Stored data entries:

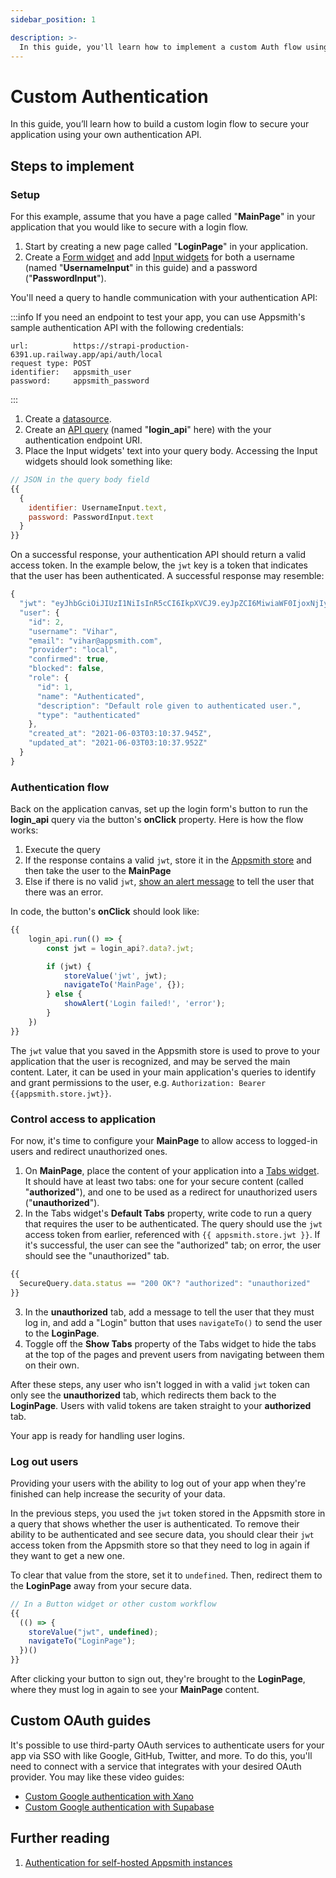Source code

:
 ```yaml
---
sidebar_position: 1

description: >-
  In this guide, you'll learn how to implement a custom Auth flow using an API with JWTs.
---
```


# Custom Authentication

In this guide, you’ll learn how to build a custom login flow to secure your application using your own authentication API.

<VideoEmbed host="youtube" videoId="5oPcF9dXZyU" title="How to Implement Custom Login/Authentication in Appsmith" caption="How to Implement Custom Login/Authentication in Appsmith"/>

## Steps to implement

### Setup

For this example, assume that you have a page called "**MainPage**" in your application that you would like to secure with a login flow.

1. Start by creating a new page called "**LoginPage**" in your application.
2. Create a [Form widget](/reference/widgets/form) and add [Input widgets](/reference/widgets/input) for both a username (named "**UsernameInput**" in this guide) and a password ("**PasswordInput**").

You'll need a query to handle communication with your authentication API:

:::info
If you need an endpoint to test your app, you can use Appsmith's sample authentication API with the following credentials:

```
url:          https://strapi-production-6391.up.railway.app/api/auth/local
request type: POST
identifier:   appsmith_user
password:     appsmith_password

```
:::

1. Create a [datasource](/data/datasource-reference/authenticated-api).
2. Create an [API query](/data/datasource-reference/rest-api) (named "**login_api**" here) with the your authentication endpoint URI.
3. Place the Input widgets' text into your query body. Accessing the Input widgets should look something like:

  ```javascript
  // JSON in the query body field
  {{
    {
      identifier: UsernameInput.text,
      password: PasswordInput.text
    }
  }}
  ```

On a successful response, your authentication API should return a valid access token. In the example below, the `jwt` key is a token that indicates that the user has been authenticated. A successful response may resemble:

```javascript
{
  "jwt": "eyJhbGciOiJIUzI1NiIsInR5cCI6IkpXVCJ9.eyJpZCI6MiwiaWF0IjoxNjIyNzE1MTU0LCJleHAiOjE2MjUzMDcxNTR9.rqkR0bVR5g0k8awGTYDEQ0vr15H7401zxkTxpWp9Mc4",
  "user": {
    "id": 2,
    "username": "Vihar",
    "email": "vihar@appsmith.com",
    "provider": "local",
    "confirmed": true,
    "blocked": false,
    "role": {
      "id": 1,
      "name": "Authenticated",
      "description": "Default role given to authenticated user.",
      "type": "authenticated"
    },
    "created_at": "2021-06-03T03:10:37.945Z",
    "updated_at": "2021-06-03T03:10:37.952Z"
  }
}
```

### Authentication flow

Back on the application canvas, set up the login form's button to run the **login_api** query via the button's **onClick** property. Here is how the flow works:

1. Execute the query
2. If the response contains a valid `jwt`, store it in the [Appsmith store](/reference/appsmith-framework/widget-actions/store-value) and then take the user to the **MainPage**
3. Else if there is no valid `jwt`, [show an alert message](/reference/appsmith-framework/widget-actions/show-alert) to tell the user that there was an error.

In code, the button's **onClick** should look like:

```javascript
{{
    login_api.run(() => {
        const jwt = login_api?.data?.jwt;

        if (jwt) {
            storeValue('jwt', jwt);
            navigateTo('MainPage', {});
        } else {
            showAlert('Login failed!', 'error');
        }
    })
}}

```

The `jwt` value that you saved in the Appsmith store is used to prove to your application that the user is recognized, and may be served the main content. Later, it can be used in your main application's queries to identify and grant permissions to the user, e.g. `Authorization: Bearer {{appsmith.store.jwt}}`.

### Control access to application

For now, it's time to configure your **MainPage** to allow access to logged-in users and redirect unauthorized ones.

1. On **MainPage**, place the content of your application into a [Tabs widget](/reference/widgets/tabs). It should have at least two tabs: one for your secure content (called "**authorized**"), and one to be used as a redirect for unauthorized users ("**unauthorized**").
2. In the Tabs widget's **Default Tabs** property, write code to run a query that requires the user to be authenticated. The query should use the `jwt` access token from earlier, referenced with `{{ appsmith.store.jwt }}`. If it's successful, the user can see the "authorized" tab; on error, the user should see the "unauthorized" tab.
  ```javascript
  {{
    SecureQuery.data.status == "200 OK"? "authorized": "unauthorized"
  }}
  ```
3. In the **unauthorized** tab, add a message to tell the user that they must log in, and add a "Login" button that uses `navigateTo()` to send the user to the **LoginPage**.
4. Toggle off the **Show Tabs** property of the Tabs widget to hide the tabs at the top of the pages and prevent users from navigating between them on their own.

After these steps, any user who isn't logged in with a valid `jwt` token can only see the **unauthorized** tab, which redirects them back to the **LoginPage**. Users with valid tokens are taken straight to your **authorized** tab.

Your app is ready for handling user logins.

### Log out users

Providing your users with the ability to log out of your app when they're finished can help increase the security of your data.

In the previous steps, you used the `jwt` token stored in the Appsmith store in a query that shows whether the user is authenticated. To remove their ability to be authenticated and see secure data, you should clear their `jwt` access token from the Appsmith store so that they need to log in again if they want to get a new one.

To clear that value from the store, set it to `undefined`. Then, redirect them to the **LoginPage** away from your secure data.

```javascript
// In a Button widget or other custom workflow
{{ 
  (() => {
    storeValue("jwt", undefined);
    navigateTo("LoginPage");
  })()
}}
```

After clicking your button to sign out, they're brought to the **LoginPage**, where they must log in again to see your **MainPage** content.

## Custom OAuth guides

It's possible to use third-party OAuth services to authenticate users for your app via SSO with like Google, GitHub, Twitter, and more. To do this, you'll need to connect with a service that integrates with your desired OAuth provider. You may like these video guides:

* [Custom Google authentication with Xano](https://www.youtube.com/watch?v=n3XSAA7q--I)
* [Custom Google authentication with Supabase](https://www.youtube.com/watch?v=mfhHUDNCkoQ)

## Further reading

1. [Authentication for self-hosted Appsmith instances](/getting-started/setup/instance-configuration/authentication)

Problem details: Without any pictures, please reproduce the full set of entries.

Your solution:
Source code

:
 ```yaml
---
sidebar_position: 1

description: >-
  In this guide, you'll learn how to implement a custom Auth flow using an API with JWTs.
---
```


# Custom Authentication

In this guide, you’ll learn how to build a custom login flow to secure your application using your own authentication API.

<VideoEmbed host="youtube" videoId="5oPcF9dXZyU" title="How to Implement Custom Login/Authentication in Appsmith" caption="How to Implement Custom Login/Authentication in Appsmith"/>

## Steps to implement

### Setup

For this example, assume that you have a page called "**MainPage**" in your application that you would like to secure with a login flow.

1. Start by creating a new page called "**LoginPage**" in your application.
2. Create a [Form widget](/reference/widgets/form) and add [Input widgets](/reference/widgets/input) for both a username (named "**UsernameInput**" in this guide) and a password ("**PasswordInput**").

You'll need a query to handle communication with your authentication API:

:::info
If you need an endpoint to test your app, you can use Appsmith's sample authentication API with the following credentials:

```
url:          https://strapi-production-6391.up.railway.app/api/auth/local
request type: POST
identifier:   appsmith_user
password:     appsmith_password

```
:::

1. Create a [datasource](/data/datasource-reference/authenticated-api).
2. Create an [API query](/data/datasource-reference/rest-api) (named "**login_api**" here) with the your authentication endpoint URI.
3. Place the Input widgets' text into your query body. Accessing the Input widgets should look something like:

  ```javascript
  // JSON in the query body field
  {{
    {
      identifier: UsernameInput.text,
      password: PasswordInput.text
    }
  }}
  ```

On a successful response, your authentication API should return a valid access token. In the example below, the `jwt` key is a token that indicates that the user has been authenticated. A successful response may resemble:

```javascript
{
  "jwt": "eyJhbGciOiJIUzI1NiIsInR5cCI6IkpXVCJ9.eyJpZCI6MiwiaWF0IjoxNjIyNzE1MTU0LCJleHAiOjE2MjUzMDcxNTR9.rqkR0bVR5g0k8awGTYDEQ0vr15H7401zxkTxpWp9Mc4",
  "user": {
    "id": 2,
    "username": "Vihar",
    "email": "vihar@appsmith.com",
    "provider": "local",
    "confirmed": true,
    "blocked": false,
    "role": {
      "id": 1,
      "name": "Authenticated",
      "description": "Default role given to authenticated user.",
      "type": "authenticated"
    },
    "created_at": "2021-06-03T03:10:37.945Z",
    "updated_at": "2021-06-03T03:10:37.952Z"
  }
}
```

### Authentication flow

Back on the application canvas, set up the login form's button to run the **login_api** query via the button's **onClick** property. Here is how the flow works:

1. Execute the query
2. If the response contains a valid `jwt`, store it in the [Appsmith store](/reference/appsmith-framework/widget-actions/store-value) and then take the user to the **MainPage**
3. Else if there is no valid `jwt`, [show an alert message](/reference/appsmith-framework/widget-actions/show-alert) to tell the user that there was an error.

In code, the button's **onClick** should look like:

```javascript
{{
    login_api.run(() => {
        const jwt = login_api?.data?.jwt;

        if (jwt) {
            storeValue('jwt', jwt);
            navigateTo('MainPage', {});
        } else {
            showAlert('Login failed!', 'error');
        }
    })
}}

```

The `jwt` value that you saved in the Appsmith store is used to prove to your application that the user is recognized, and may be served the main content. Later, it can be used in your main application's queries to identify and grant permissions to the user, e.g. `Authorization: Bearer {{appsmith.store.jwt}}`.

### Control access to application

For now, it's time to configure your **MainPage** to allow access to logged-in users and redirect unauthorized ones.

1. On **MainPage**, place the content of your application into a [Tabs widget](/reference/widgets/tabs). It should have at least two tabs: one for your secure content (called "**authorized**"), and one to be used as a redirect for unauthorized users ("**unauthorized**").
2. In the Tabs widget's **Default Tabs** property, write code to run a query that requires the user to be authenticated. The query should use the `jwt` access token from earlier, referenced with `{{ appsmith.store.jwt }}`. If it's successful, the user can see the "authorized" tab; on error, the user should see the "unauthorized" tab.
  ```javascript
  {{
    SecureQuery.data.status == "200 OK"? "authorized": "unauthorized"
  }}
  ```
3. In the **unauthorized** tab, add a message to tell the user that they must log in, and add a "Login" button that uses `navigateTo()` to send the user to the **LoginPage**.
4. Toggle off the **Show Tabs** property of the Tabs widget to hide the tabs at the top of the pages and prevent users from navigating between them on their own.

After these steps, any user who isn't logged in with a valid `jwt` token can only see the **unauthorized** tab, which redirects them back to the **LoginPage**. Users with valid tokens are taken straight to your **authorized** tab.

Your app is ready for handling user logins.

### Log out users

Providing your users with the ability to log out of your app when they're finished can help increase the security of your data.

In the previous steps, you used the `jwt` token stored in the Appsmith store in a query that shows whether the user is authenticated. To remove their ability to be authenticated and see secure data, you should clear their `jwt` access token from the Appsmith store so that they need to log in again if they want to get a new one.

To clear that value from the store, set it to `undefined`. Then, redirect them to the **LoginPage** away from your secure data.

```javascript
// In a Button widget or other custom workflow
{{ 
  (() => {
    storeValue("jwt", undefined);
    navigateTo("LoginPage");
  })()
}}
```

After clicking your button to sign out, they're brought to the **LoginPage**, where they must log in again to see your **MainPage** content.

## Custom OAuth guides

It's possible to use third-party OAuth services to authenticate users for your app via SSO with like Google, GitHub, Twitter, and more. To do this, you'll need to connect with a service that integrates with your desired OAuth provider. You may like these video guides:

* [Custom Google authentication with Xano](https://www.youtube.com/watch?v=n3XSAA7q--I)
* [Custom Google authentication with Supabase](https://www.youtube.com/watch?v=mfhHUDNCkoQ)

## Further reading

1. [Authentication for self-hosted Appsmith instances](/getting-started/setup/instance-configuration/authentication)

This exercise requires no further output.